-
10th April 09, 09:23 AM
#5
Well, it isn't a kilt joke, but it's a Scot joke and I think it's hillarious:
A pensioner lived alone in Scotland. His only son was in prison, and the father didn't know anyone who would spade up his potato garden for spring planting. The old man wrote to his son about it, and received his reply, "For Heaven's sake, don't dig up the garden, that's where I buried the guns." At 4:00 am the following morning, a dozen British soldiers showed up and dug up the entire garden, but found no firearms. Perplexed, the man wrote his son telling him what occurred and asking him what to do next. His son's reply: "Plant the potatoes father."
This is a funny quote by Sir Walter Scott:
"Twelve clansmen and one bagpipe make a rebellion."
This one is a kilt joke...
During a recent international sports meet, one of the Scottish track & field coaches was entertaining friends and colleagues in his hotel room. As so often occurs, the libations were used up before it was time to end the festivities.

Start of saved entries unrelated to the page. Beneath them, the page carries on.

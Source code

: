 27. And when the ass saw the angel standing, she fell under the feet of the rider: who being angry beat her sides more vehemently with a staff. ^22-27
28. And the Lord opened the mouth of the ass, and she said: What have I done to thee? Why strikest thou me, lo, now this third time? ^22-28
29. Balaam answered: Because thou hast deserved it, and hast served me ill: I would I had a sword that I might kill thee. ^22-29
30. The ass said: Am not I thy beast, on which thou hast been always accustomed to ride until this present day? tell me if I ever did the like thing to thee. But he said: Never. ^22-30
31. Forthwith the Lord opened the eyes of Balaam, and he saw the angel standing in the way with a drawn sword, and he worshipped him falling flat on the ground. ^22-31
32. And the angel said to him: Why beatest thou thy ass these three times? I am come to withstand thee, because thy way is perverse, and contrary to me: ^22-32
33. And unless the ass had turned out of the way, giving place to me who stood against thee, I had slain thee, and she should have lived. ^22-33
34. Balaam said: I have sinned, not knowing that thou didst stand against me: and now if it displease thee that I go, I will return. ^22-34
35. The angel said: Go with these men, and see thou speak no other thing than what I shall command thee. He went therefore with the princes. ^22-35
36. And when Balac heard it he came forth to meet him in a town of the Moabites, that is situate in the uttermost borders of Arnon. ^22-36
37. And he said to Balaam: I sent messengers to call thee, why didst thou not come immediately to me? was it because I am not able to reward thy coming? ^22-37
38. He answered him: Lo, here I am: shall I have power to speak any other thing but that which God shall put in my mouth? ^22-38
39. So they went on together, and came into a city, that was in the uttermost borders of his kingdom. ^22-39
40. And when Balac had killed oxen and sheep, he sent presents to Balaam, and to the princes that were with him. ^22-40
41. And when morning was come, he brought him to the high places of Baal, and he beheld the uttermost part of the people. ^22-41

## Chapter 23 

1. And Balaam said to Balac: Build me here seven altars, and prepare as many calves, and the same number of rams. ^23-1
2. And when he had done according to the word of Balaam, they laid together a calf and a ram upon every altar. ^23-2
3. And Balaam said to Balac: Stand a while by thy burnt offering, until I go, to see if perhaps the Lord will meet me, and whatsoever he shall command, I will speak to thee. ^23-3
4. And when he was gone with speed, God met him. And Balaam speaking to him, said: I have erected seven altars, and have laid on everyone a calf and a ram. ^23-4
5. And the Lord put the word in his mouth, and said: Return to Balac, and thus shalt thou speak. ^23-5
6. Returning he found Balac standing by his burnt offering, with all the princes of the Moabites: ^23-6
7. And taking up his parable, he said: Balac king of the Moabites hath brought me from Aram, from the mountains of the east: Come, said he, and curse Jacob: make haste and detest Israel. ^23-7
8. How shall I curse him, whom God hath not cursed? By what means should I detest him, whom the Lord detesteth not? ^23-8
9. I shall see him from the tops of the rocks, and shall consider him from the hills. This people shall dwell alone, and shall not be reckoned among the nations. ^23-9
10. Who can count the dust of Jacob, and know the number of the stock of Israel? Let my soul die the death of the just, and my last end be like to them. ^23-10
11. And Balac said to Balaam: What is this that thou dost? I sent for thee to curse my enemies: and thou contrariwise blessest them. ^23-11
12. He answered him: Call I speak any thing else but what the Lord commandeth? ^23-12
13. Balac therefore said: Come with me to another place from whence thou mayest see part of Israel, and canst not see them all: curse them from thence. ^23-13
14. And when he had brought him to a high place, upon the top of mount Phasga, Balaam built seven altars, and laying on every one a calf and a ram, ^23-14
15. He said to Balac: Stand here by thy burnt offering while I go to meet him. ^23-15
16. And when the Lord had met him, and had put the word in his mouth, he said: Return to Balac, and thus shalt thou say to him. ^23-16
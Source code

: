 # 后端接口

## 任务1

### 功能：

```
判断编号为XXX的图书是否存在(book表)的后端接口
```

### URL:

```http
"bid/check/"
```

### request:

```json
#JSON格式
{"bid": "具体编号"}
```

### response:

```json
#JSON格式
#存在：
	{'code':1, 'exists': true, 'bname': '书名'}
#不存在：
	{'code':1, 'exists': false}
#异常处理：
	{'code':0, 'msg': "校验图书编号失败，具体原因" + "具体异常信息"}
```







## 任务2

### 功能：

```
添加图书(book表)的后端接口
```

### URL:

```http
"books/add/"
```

After receiving directions to the nearest liquor store, the Scottish coach left the party to bring back more booze.
Arriving at the store, he noticed there were two men waiting in the queue. Both were dressed in olive-drab military fatigues, had heavy beards, and cigars in their mouths. He heard the first one order several bottles of various liquors. Upon being told the cost of his purchases, the individual told the proprietor that he was with "Fidel". The clerk produced a book and had him sign for his purchases. The other individual proceeded to order at least twice the amount of his companion. Upon receipt of his total, he also told the clerk that he was with "Fidel". By now, the Scot figured he was on to a very good thing. He ordered numerous bottles of this, cigars, cigarettes, etc. Upon being presented with his total, he said that he too was with "Fidel". The proprietor replied that he could not be with Fidel. "And why not?" demanded the indignant Scotsman. "Because you do not have a beard and a large Cuban cigar." the proprietor replied. At that, the Scot reached down, lifted his kilt and proudly proclaimed, "Secret Service!"
Tehehe
--Chelsea McMurdo--
Last edited by Squeaky McMurdo; 10th April 09 at 09:49 AM.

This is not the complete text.